TASK STATEMENT: Scan the entries for lines with "Components" and say how many there are, with nothing more.

DATA FOR REVIEW:
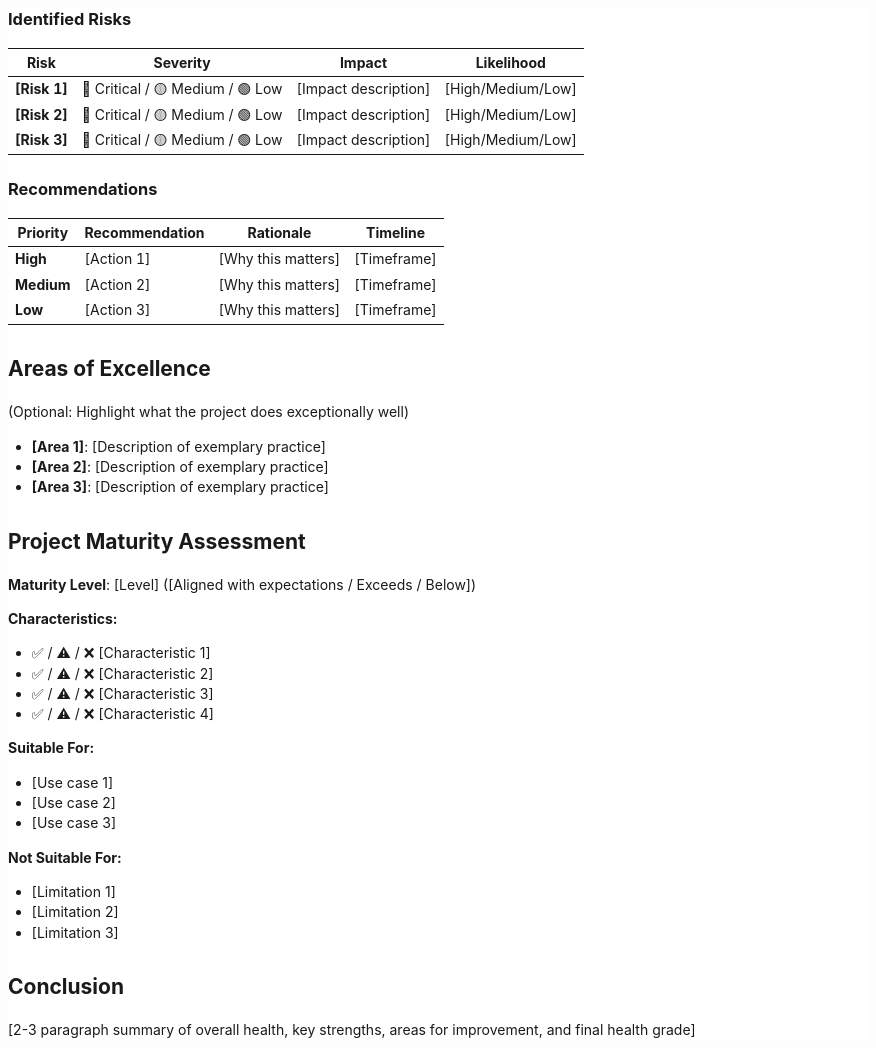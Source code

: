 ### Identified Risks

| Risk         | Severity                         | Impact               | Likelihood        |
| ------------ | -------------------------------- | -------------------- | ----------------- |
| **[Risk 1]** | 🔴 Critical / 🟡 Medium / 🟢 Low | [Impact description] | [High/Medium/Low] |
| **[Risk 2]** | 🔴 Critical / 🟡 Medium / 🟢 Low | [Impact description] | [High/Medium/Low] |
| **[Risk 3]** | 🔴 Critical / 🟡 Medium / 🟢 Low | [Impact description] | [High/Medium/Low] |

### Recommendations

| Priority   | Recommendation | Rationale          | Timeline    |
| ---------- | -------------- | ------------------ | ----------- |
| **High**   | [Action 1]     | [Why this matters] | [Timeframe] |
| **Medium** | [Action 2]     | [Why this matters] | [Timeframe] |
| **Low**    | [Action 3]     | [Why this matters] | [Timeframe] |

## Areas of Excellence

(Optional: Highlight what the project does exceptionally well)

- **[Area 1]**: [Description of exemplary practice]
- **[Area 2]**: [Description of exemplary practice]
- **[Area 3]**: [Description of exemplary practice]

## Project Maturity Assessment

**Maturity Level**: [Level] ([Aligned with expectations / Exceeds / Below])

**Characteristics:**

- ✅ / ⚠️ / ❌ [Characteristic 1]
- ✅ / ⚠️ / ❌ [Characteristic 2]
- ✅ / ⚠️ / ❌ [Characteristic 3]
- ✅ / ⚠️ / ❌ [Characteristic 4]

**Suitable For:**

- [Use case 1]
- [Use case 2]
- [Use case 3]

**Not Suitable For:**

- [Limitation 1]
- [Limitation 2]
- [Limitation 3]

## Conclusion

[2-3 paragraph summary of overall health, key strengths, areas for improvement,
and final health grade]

...

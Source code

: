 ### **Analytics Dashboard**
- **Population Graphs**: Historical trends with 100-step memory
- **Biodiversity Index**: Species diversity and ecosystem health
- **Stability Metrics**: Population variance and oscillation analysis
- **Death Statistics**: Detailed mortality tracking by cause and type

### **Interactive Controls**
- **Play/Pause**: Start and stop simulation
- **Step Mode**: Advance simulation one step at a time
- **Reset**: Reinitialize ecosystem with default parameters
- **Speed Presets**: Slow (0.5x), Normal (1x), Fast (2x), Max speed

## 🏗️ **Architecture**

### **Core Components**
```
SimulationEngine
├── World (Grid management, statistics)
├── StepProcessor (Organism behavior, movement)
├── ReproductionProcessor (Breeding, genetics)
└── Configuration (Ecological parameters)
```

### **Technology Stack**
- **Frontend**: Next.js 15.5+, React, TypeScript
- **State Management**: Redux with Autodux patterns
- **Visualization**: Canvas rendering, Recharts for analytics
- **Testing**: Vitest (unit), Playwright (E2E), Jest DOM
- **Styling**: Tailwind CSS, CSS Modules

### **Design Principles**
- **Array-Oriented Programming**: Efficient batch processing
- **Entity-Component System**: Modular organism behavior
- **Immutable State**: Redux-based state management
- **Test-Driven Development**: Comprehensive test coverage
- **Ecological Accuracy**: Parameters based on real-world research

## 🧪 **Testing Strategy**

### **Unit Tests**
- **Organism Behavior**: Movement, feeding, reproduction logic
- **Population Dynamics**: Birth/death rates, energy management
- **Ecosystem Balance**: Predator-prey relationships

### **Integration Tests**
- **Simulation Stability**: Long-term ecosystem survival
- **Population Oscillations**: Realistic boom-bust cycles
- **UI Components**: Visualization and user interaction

EXERCISE SOLUTION: 2